Madison married a man from a similar background, and soon into their marriage they discovered that they could not to have children. Though this was difficult news for them, since they dearly wanted to be parents, they decided to devote their lives to lives to Christian ministry and community service.
Together, they lived very frugally, being generous givers to their church, to missionaries, and to people in need. They also served in the children’s ministry of their church on a regular basis, assisting parents and pouring their lives into children in their church family.
Madison became known in her neighborhood for her kindness. She would visit shut-ins, help with basic medical care, teach children in backyard Bible clubs, and distribute food to the homeless. Her work was done without any expectation of reward or recognition and was never published in the local news.

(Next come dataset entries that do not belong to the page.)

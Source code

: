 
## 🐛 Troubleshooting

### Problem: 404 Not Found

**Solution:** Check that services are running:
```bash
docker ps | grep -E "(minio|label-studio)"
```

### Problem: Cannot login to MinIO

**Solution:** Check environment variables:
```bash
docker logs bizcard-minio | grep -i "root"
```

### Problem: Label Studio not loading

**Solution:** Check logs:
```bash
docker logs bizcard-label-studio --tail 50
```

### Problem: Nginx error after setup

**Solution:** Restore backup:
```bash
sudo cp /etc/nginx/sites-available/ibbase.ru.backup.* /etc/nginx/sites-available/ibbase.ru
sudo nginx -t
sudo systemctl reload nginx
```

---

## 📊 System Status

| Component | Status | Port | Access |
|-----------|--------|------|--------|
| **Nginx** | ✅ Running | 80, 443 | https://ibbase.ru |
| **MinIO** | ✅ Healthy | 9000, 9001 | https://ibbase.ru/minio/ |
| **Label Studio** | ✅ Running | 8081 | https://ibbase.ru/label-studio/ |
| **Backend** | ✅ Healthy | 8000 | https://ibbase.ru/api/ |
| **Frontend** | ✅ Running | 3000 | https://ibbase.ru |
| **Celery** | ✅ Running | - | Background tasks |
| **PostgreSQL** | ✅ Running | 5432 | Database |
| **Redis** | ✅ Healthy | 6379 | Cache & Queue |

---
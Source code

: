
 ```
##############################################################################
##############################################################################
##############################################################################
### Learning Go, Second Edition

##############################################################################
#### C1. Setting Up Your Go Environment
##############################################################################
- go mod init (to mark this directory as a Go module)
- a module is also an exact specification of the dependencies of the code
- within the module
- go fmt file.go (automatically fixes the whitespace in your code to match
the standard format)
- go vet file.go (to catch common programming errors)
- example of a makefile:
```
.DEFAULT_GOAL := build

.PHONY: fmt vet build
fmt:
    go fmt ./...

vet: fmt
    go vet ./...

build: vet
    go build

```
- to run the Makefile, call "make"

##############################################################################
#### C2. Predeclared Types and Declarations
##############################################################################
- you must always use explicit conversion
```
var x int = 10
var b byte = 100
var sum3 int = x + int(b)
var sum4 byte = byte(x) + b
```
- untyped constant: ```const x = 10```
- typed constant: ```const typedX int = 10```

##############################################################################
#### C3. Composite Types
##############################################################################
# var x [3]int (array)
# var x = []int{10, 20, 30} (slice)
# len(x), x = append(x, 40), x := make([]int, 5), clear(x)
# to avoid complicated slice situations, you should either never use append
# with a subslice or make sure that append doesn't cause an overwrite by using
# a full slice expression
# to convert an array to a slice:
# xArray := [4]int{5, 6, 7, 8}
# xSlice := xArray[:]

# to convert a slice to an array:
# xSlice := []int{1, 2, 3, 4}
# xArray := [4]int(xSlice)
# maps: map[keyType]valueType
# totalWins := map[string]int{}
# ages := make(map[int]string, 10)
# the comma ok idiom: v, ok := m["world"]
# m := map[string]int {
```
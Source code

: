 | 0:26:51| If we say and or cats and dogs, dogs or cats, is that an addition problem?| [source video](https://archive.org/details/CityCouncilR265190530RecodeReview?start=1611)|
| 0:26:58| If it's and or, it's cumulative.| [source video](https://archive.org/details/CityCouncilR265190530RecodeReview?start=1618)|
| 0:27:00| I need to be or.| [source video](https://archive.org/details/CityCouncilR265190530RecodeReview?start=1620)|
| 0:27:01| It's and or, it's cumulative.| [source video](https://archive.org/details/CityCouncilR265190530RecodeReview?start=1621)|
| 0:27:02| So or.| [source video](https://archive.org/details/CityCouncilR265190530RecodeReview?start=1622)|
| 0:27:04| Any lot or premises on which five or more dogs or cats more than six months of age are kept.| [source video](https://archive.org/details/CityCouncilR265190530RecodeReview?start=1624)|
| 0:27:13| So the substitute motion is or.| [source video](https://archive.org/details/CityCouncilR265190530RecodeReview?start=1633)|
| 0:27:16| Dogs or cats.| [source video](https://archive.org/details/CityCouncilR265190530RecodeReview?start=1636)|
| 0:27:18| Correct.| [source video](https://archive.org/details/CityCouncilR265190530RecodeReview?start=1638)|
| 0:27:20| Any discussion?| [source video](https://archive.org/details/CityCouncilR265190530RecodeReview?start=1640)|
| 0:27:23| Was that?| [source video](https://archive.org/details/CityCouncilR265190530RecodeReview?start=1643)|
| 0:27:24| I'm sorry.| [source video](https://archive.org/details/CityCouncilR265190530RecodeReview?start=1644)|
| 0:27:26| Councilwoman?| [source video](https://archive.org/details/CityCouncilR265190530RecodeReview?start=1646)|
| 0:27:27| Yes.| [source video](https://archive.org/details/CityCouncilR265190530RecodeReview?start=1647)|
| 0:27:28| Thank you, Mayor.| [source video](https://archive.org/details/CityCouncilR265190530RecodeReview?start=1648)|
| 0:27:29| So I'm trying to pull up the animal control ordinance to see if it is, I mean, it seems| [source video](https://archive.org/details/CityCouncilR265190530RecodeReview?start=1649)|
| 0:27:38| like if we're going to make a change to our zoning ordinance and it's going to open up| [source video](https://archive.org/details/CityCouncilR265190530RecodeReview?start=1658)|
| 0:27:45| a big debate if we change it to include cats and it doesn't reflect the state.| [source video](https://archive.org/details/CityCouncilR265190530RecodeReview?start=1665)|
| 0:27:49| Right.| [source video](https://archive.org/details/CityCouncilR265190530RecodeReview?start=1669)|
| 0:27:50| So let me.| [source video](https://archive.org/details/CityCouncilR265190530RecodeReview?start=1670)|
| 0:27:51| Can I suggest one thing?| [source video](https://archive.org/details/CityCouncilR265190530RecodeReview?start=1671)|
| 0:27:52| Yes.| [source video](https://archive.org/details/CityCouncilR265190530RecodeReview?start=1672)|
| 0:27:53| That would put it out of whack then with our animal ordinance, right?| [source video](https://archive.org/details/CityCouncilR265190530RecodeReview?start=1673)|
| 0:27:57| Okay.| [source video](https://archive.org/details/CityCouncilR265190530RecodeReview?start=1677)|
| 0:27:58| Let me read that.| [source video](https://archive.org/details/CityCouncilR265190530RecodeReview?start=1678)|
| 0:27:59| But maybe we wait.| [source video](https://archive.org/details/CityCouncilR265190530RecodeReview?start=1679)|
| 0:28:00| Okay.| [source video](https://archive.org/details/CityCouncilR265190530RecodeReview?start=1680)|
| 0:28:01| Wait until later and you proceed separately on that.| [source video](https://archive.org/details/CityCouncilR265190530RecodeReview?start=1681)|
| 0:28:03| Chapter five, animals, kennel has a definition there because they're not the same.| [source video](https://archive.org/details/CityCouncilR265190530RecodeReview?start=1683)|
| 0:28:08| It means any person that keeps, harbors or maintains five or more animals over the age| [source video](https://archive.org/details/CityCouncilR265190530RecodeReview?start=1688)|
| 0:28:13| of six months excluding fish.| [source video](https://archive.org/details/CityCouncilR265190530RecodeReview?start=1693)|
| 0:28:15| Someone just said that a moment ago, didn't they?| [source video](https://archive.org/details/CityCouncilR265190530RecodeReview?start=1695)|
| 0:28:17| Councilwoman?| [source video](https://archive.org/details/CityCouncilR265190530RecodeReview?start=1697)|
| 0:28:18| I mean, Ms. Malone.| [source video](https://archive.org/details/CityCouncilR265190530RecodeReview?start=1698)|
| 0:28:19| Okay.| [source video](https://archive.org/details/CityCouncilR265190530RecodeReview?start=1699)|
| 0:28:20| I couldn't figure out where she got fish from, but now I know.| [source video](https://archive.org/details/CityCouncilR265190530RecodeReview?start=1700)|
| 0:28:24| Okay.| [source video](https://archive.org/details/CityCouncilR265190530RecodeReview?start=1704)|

As Madison aged and her husband passed away, her community around her changed. Many of the families she had helped moved away, and the new residents didn't know about her history. The clinic where she worked modernized, and she found herself less needed as younger, more formally educated staff took over. Her health began to decline, limiting her ability to serve in the physical ways she once did.
One snowy afternoon, Madison passed away in relative obscurity, sitting along in her living room, reading her Bible and praying for her community. She had no wealth to leave behind, no monumental achievements recorded, and her name wasn't celebrated in the news.
Like Abram, Madison had questions deep down in her heart which she evaluated on occasion in prayer to God and by reading God’s Word. Had she made wrong choices? Should she have followed Christ at all? Should she have turned down higher education and a lucrative career? Should she and her husband have explored creative ways to have children outside of the normal means? Should she have invested as much time and resources into people outside of herself? Should she have attempted to become more publicly recognized?
May we be like Madison today and like Abraham and Sarah so many centuries ago.
These all died in faith, not having received the promises, but having seen them afar off were assured of them, embraced them and confessed that they were strangers and pilgrims on the earth. (Heb 11:13)
Everyone who has left houses or brothers or sisters or father or mother or wife or children or lands, for My name’s sake, shall receive a hundredfold, and inherit eternal life. (Matt 19:29)
May we not live for those things which we can see but for those things which God has promised – even when the fulfillment of those promises in the present seem elusive.
Discussion Questions
Life101
- Abram was troubled specifically by his inability to have children. How would you advise him to handle this specific potential cause for worry?
- Does a faithful person ask questions of God? Why or why not?
- God took full responsibility for fulfilling His covenant promise to Abram. Explain what He takes full responsibility for in His relationship with us.
- How do these Truths comfort us and give us courage?
- What are some good things that come from expectations being fulfilled after suffering and waiting?
Digging Deeper
- What do we do when feelings of fear or doubt put us into re-evaluation mode?
- Abram was troubled specifically by his inability to have children. How would you advise him to handle this specific potential cause for worry?
- Does a faithful person ask questions of God? Why or why not?
- God told Abram that his family would be enslaved and suffer for 400 years. How do we come to terms with God’s allowing suffering in our lives?
- What does God’s message to Abram by passing through the animals alone tell us about His character?
- How do these Truths comfort us and give us courage?
- What are some good things that come from expectations being fulfilled after suffering and waiting?